Pure Optuna example code here

Hydra plugin for Optuna here

Setup hydra yaml file under configs/hparams_search/mnist_optuna.yaml

Choose metric to be optimised : this should be logged in training_step of model class in lightning module! here MNISTLitModule
Mention direction : maximise or minimise according to metric used
Total number of trails to run
Choice of Sampler : TPE is bayesian
n_startup_trials: 10 # number of random sampling runs before optimization starts
Define hyperparameter search space

    params:
      model.optimizer.lr: interval(0.0001, 0.1)
      datamodule.batch_size: choice(32, 64, 128, 256)
      model.net.lin1_size: choice(64, 128, 256)
      model.net.lin2_size: choice(64, 128, 256)
      model.net.lin3_size: choice(32, 64, 128, 256)

To run the hyperparameter search

python train.py -m hparams_search=mnist_optuna experiment=mnist

🪵 Loggers in Pytorch Lightning

Read here

CometLogger - Track your parameters, metrics, source code and more using Comet.
CSVLogger - Log to local file system in yaml and CSV format.
MLFlowLogger - Log using MLflow.
NeptuneLogger - Log using Neptune.
TensorBoardLogger - Log to local file system in TensorBoard format.
WandbLogger - Log using Weights and Biases.

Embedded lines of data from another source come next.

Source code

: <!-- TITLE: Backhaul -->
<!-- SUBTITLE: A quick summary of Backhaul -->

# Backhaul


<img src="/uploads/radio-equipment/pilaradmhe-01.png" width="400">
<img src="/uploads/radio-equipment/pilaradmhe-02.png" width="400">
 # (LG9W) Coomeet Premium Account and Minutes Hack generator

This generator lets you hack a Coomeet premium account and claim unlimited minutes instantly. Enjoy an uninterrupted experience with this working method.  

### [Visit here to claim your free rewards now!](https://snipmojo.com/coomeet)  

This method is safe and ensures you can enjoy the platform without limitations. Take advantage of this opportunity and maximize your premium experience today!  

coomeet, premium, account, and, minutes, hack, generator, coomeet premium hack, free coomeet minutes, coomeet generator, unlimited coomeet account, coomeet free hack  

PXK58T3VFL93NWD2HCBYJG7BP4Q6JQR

Remote Logging with PyTorch Lightning: https://pytorch-lightning.readthedocs.io/en/stable/common/remote_fs.html (Links to an external site.)

To Enable loggers -

train.yaml had logger specified as null (default).

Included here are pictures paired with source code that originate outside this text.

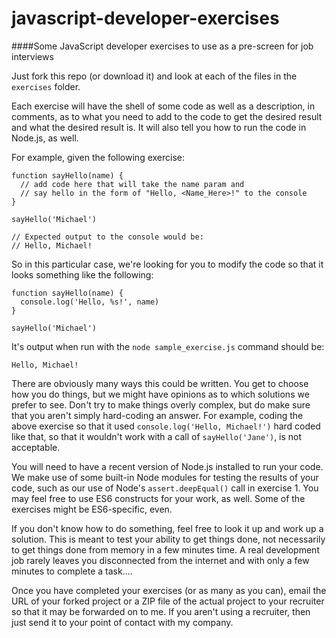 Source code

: # javascript-developer-exercises
####Some JavaScript developer exercises to use as a pre-screen for job interviews

Just fork this repo (or download it) and look at each of the files in the `exercises` folder.

Each exercise will have the shell of some code as well as a description, in comments, as to what you need to add to the code to get the desired result and what the desired result is.  It will also tell you how to run the code in Node.js, as well.

For example, given the following exercise:

    function sayHello(name) {
      // add code here that will take the name param and
      // say hello in the form of "Hello, <Name_Here>!" to the console
    }

    sayHello('Michael')

    // Expected output to the console would be:
    // Hello, Michael!

So in this particular case, we're looking for you to modify the code so that it looks something like the following:

    function sayHello(name) {
      console.log('Hello, %s!', name)
    }

    sayHello('Michael')

It's output when run with the `node sample_exercise.js` command should be:

    Hello, Michael!

There are obviously many ways this could be written.  You get to choose how you do things, but we might have opinions as to which solutions we prefer to see.  Don't try to make things overly complex, but do make sure that you aren't simply hard-coding an answer.  For example, coding the above exercise so that it used `console.log('Hello, Michael!')` hard coded like that, so that it wouldn't work with a call of `sayHello('Jane')`, is not acceptable.

You will need to have a recent version of Node.js installed to run your code.  We make use of some built-in Node modules for testing the results of your code, such as our use of Node's `assert.deepEqual()` call in exercise 1.  You may feel free to use ES6 constructs for your work, as well.  Some of the exercises might be ES6-specific, even.

If you don't know how to do something, feel free to look it up and work up a solution.  This is meant to test your ability to get things done, not necessarily to get things done from memory in a few minutes time.  A real development job rarely leaves you disconnected from the internet and with only a few minutes to complete a task....

Once you have completed your exercises (or as many as you can), email the URL of your forked project or a ZIP file of the actual project to your recruiter so that it may be forwarded on to me.  If you aren't using a recruiter, then just send it to your point of contact with my company.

To enable logger, we should add below line to the yaml file specific to experiment in experiment folder (for e.g. mnist.yaml in experiment folder) to use particular say, tensorboard logger.

- override /logger: tensorboard.yaml

Run and check

python3 src/train.py experiment=mnist

Go to tensorboard folder within logs folder (bind_all : someone else can access in same network)

tensorboard --logdir . --bind_all

It will open in local browser..

NOTE : We can change in train.yaml also which will become a default for all whether you run with experiment or without

To Log to multiple logger we have many_logger.yaml in logger folder. This contains list of loggers say - tensorboard, csvlogger, mlflow etc. We could

- override /logger: many_loggers.yaml

Say MLFLOW is also enabled via many_loggers.yaml file

Run the experiment again python3 src/train.py experiment=mnist

Go to the mlflow folder inside the logs (must have child folder created - ./mlruns/mlruns/meta.yaml) and run below command. You will be able to see the logs for hyperparams, accuracy etc.

mlflow ui

1. Add step wise logging

In training class, in training step, while saving logs set on_step=True as shown below -

def training_step(self, batch: Any, batch_idx: int):
        loss, preds, targets = self.step(batch)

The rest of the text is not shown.